Военные были удручены колоссальными потерями и журналистов близко к себе не подпускали. Пришлось искать другие каналы. Вышел на чеченцев. Объяснил им, что я бывший «Вымпеловец», подполковник, и чего хочу. Чеченцы долго думали и сказали:

— Ты же понимаешь, что мы многим рискуем?

Я протянул свой паспорт:

— Ребята, вот мой домашний адрес. Думаю, что я рискую не меньше вас.

В общем, 15-го января 1995 года они перебросили меня во Владикавказ.

Глава 2. Грозный. 18 января

После трех дней проверок меня повезли в Чечню. На каждом перекрестке водитель обращался к местным жителям, сидящим у блок-постов, и они давали свежую информацию о передвижениях российских войск и показывали безопасный маршрут. Через несколько взвинченных нервных часов, ночью с потушенными фарами, мы въезжали, наконец, в город Грозный через «Южный коридор». Мой ангел-хранитель и водитель Асланбек напряженно всматривался в темноту. Видимость и так была почти нулевая, а тут еще и туман. Однако, по-моему, это было нам только на руку. По дороге часто встречались одинокие прохожие. В основном это были вооруженные люди, либо «мирняк», тащивший на санках канистры с водой. Протопал строем небольшой отряд в белых маскировочных костюмах. Тишина почему-то действовала угнетающе.

— Двум смертям не бывать, — пробормотал Асланбек и решительно нажал на педаль газа.

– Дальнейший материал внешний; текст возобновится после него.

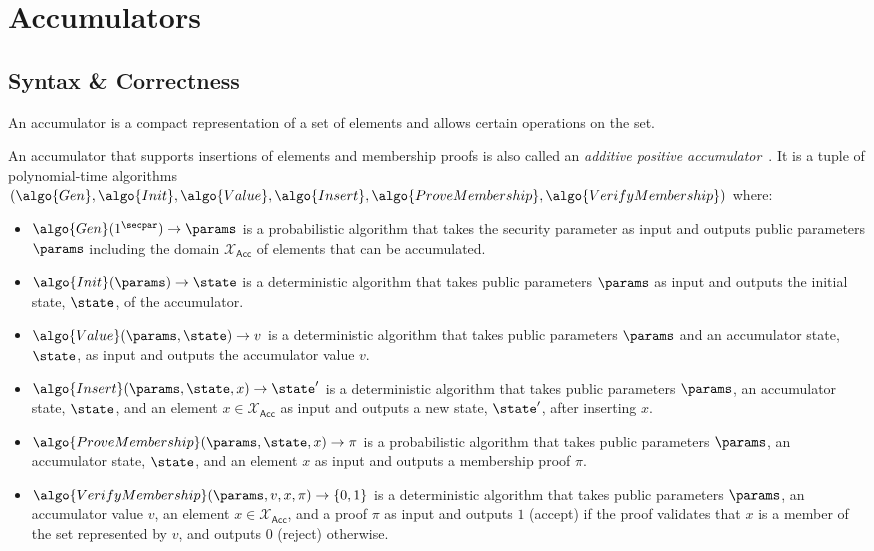 \section{Accumulators}\label{sec:accumulators}

\subsection{Syntax \& Correctness}

An accumulator is a compact representation of a set of elements and allows certain operations on the set.

\begin{definition}[Accumulator]\label{def:accumulator}
An accumulator that supports insertions of elements and membership proofs is also called an \emph{additive positive accumulator}~\cite{RSA:BalCanYak20}.
It is a tuple of polynomial-time algorithms $(\algo{Gen}, \algo{Init}, \algo{Value}, \algo{Insert}, \algo{ProveMembership}, \algo{VerifyMembership})$ where:

\begin{itemize}
    \item $\algo{Gen}(1^\secpar) \rightarrow \params$ is a probabilistic algorithm that takes the security parameter as input and outputs public parameters $\params$ including the domain $\mathcal{X}_\mathsf{Acc}$ of elements that can be accumulated.
    \item $\algo{Init}(\params) \rightarrow \state$ is a deterministic algorithm that takes public parameters $\params$ as input and outputs the initial state, $\state$, of the accumulator.
    \item $\algo{Value}(\params, \state) \rightarrow v$ is a deterministic algorithm that takes public parameters $\params$ and an accumulator state, $\state$, as input and outputs the accumulator value $v$.
    \item $\algo{Insert}(\params, \state, x) \rightarrow \state'$ is a deterministic algorithm that takes public parameters $\params$, an accumulator state, $\state$, and an element $x \in \mathcal{X}_\mathsf{Acc}$ as input and outputs a new state, $\state'$, after inserting $x$.
    \item $\algo{ProveMembership}(\params, \state, x) \rightarrow \pi$ is a probabilistic algorithm that takes public parameters $\params$, an accumulator state, $\state$, and an element $x$ as input and outputs a membership proof $\pi$.
    \item $\algo{VerifyMembership}(\params, v, x, \pi) \rightarrow \{0, 1\}$ is a deterministic algorithm that takes public parameters $\params$, an accumulator value $v$, an element $x \in \mathcal{X}_\mathsf{Acc}$, and a proof $\pi$ as input and outputs $1$ (accept) if the proof validates that $x$ is a member of the set represented by $v$, and outputs $0$ (reject) otherwise.
\end{itemize}
\end{definition}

Въехали на плотину и запрыгали по ухабам, петляя между воронками. Вокруг валялись искореженные останки «легковушек». Некоторые еще дымились…

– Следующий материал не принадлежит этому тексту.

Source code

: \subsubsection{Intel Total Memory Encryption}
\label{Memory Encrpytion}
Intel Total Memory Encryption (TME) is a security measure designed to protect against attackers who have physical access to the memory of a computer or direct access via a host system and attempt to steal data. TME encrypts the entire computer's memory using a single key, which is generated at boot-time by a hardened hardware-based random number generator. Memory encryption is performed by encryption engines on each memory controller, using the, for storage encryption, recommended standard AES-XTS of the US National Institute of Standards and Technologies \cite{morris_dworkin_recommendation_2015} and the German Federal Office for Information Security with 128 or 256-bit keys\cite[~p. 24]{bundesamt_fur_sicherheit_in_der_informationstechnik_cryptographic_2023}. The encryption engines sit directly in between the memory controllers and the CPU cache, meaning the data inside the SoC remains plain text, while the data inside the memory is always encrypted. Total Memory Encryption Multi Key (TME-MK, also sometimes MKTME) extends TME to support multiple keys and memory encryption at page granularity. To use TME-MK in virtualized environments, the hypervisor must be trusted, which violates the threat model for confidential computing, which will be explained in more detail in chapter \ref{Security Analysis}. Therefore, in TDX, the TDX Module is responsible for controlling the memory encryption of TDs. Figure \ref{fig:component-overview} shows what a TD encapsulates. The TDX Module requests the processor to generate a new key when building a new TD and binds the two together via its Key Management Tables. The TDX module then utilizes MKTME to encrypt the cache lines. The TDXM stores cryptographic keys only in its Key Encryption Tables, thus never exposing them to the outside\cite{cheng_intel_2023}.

Две женщины с ребенком, которых мы взяли на борт в ближайшем селе, рассказывают, что вчера днем был минометный обстрел. Российские военные били по роднику, где набирают воду местные жители. Побило много народу и за водой теперь ходят, в основном, ночью…

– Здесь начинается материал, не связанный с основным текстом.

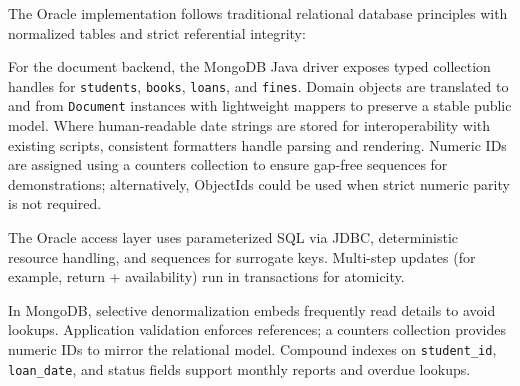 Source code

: \documentclass[12pt,a4paper]{article}
\begin{document}
The Oracle implementation follows traditional relational database principles with normalized tables and strict referential integrity:
\begin{comment}
\begin{lstlisting}[language=SQL, caption=Oracle Database Schema]
-- Students table with constraints
CREATE TABLE Students (
    student_id NUMBER PRIMARY KEY,
    name VARCHAR2(100) NOT NULL,
    email VARCHAR2(100) UNIQUE NOT NULL,
    phone VARCHAR2(20),
    address VARCHAR2(200),
    registration_date DATE DEFAULT SYSDATE
);

-- Books table with data validation
CREATE TABLE Books (
    book_id NUMBER PRIMARY KEY,
    title VARCHAR2(200) NOT NULL,
    author VARCHAR2(100) NOT NULL,
    isbn VARCHAR2(20) UNIQUE,
    category VARCHAR2(50),
    publication_year NUMBER(4),
    available_copies NUMBER DEFAULT 0,
    total_copies NUMBER DEFAULT 0
);

-- Loans table with foreign key constraints ensuring referential integrity
CREATE TABLE Loans (
    loan_id NUMBER PRIMARY KEY,
    student_id NUMBER NOT NULL,
    book_id NUMBER NOT NULL,
    loan_date DATE DEFAULT SYSDATE,
    due_date DATE NOT NULL,
    return_date DATE,
    status VARCHAR2(20) DEFAULT 'ACTIVE',
    renewal_count NUMBER DEFAULT 0,
    CONSTRAINT fk_loan_student FOREIGN KEY (student_id) REFERENCES Students(student_id),
    CONSTRAINT fk_loan_book FOREIGN KEY (book_id) REFERENCES Books(book_id)
);
\end{lstlisting}
\end{comment}

For the document backend, the MongoDB Java driver exposes typed collection handles for \texttt{students}, \texttt{books}, \texttt{loans}, and \texttt{fines}. Domain objects are translated to and from \texttt{Document} instances with lightweight mappers to preserve a stable public model. Where human-readable date strings are stored for interoperability with existing scripts, consistent formatters handle parsing and rendering. Numeric IDs are assigned using a counters collection to ensure gap-free sequences for demonstrations; alternatively, ObjectIds could be used when strict numeric parity is not required.

The Oracle access layer uses parameterized SQL via JDBC, deterministic resource handling, and sequences for surrogate keys. Multi-step updates (for example, return + availability) run in transactions for atomicity.

In MongoDB, selective denormalization embeds frequently read details to avoid lookups. Application validation enforces references; a counters collection provides numeric IDs to mirror the relational model. Compound indexes on \texttt{student\_id}, \texttt{loan\_date}, and status fields support monthly reports and overdue lookups.
\end{document}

Плотину проскочили благополучно и стали подниматься в гору. Впереди через туман начали проступать отблески крупного пожара. Женщины объяснили, что это горят нефтехранилища, месяц назад подожженные российской артиллерией…

Долго петляли по улочкам. Высадили пассажиров. Наконец остановились у ворот. Заходим в дом. Асланбек поясняет, что здесь живет его дядя. Хозяин, крепкий, шустрый старик, сидел за вечерней трапезой при свечах. Ему прислуживал юноша. Дед пригласил к столу. Дома тепло. Раздеваемся. Помыв руки, подсаживаемся к нему. Представляемся.

Дядя Джунид

Пока старик заводит речь о политике, я нажимаю на вяленую баранину с лапшой. Он, эмоционально жестикулируя, рассказывает о том, что творится в городе, порой срываясь почти на крик. Подросток, подмигнув нам, шепчет, что дед почти оглох от непрерывных бомбежек, потому что спускаться в подвал отказался из принципа.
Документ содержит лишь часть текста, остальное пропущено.